*** Opening of Given data ***
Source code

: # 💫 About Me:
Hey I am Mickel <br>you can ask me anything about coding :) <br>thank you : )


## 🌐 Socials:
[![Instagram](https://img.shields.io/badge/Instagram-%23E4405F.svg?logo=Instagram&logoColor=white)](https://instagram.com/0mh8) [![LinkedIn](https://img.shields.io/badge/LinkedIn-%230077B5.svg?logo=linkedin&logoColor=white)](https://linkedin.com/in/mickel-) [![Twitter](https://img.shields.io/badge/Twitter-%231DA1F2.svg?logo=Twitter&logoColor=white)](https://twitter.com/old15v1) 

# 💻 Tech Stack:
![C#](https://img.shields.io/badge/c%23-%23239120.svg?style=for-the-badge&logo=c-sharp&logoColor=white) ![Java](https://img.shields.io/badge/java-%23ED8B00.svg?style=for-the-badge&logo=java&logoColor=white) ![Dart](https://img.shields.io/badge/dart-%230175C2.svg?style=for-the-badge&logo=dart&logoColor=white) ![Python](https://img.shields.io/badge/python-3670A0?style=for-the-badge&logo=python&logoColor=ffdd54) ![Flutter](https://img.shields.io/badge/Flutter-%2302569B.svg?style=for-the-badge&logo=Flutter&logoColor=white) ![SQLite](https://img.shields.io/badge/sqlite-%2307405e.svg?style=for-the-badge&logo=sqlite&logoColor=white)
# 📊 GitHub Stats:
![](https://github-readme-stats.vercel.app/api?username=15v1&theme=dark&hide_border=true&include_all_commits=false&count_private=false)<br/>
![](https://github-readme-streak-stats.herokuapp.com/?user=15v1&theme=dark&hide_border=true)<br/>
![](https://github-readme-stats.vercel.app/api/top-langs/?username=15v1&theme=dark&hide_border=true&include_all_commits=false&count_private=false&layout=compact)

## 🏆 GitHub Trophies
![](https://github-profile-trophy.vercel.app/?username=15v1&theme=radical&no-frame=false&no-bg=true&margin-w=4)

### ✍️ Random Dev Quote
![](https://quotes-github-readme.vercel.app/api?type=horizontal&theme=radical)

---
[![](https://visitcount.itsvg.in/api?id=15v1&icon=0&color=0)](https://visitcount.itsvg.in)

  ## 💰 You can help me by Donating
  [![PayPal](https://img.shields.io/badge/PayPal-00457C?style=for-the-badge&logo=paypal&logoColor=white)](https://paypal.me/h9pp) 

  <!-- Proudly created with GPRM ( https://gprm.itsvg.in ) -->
*** Close of Given data ***
## Exercise brief
Search the data above for lines holding "vercel" and copy each of them.

## Your solution
![](https://github-readme-stats.vercel.app/api?username=15v1&theme=dark&hide_border=true&include_all_commits=false&count_private=false)<br/>
![](https://github-readme-stats.vercel.app/api/top-langs/?username=15v1&theme=dark&hide_border=true&include_all_commits=false&count_private=false&layout=compact)
![](https://github-profile-trophy.vercel.app/?username=15v1&theme=radical&no-frame=false&no-bg=true&margin-w=4)
![](https://quotes-github-readme.vercel.app/api?type=horizontal&theme=radical)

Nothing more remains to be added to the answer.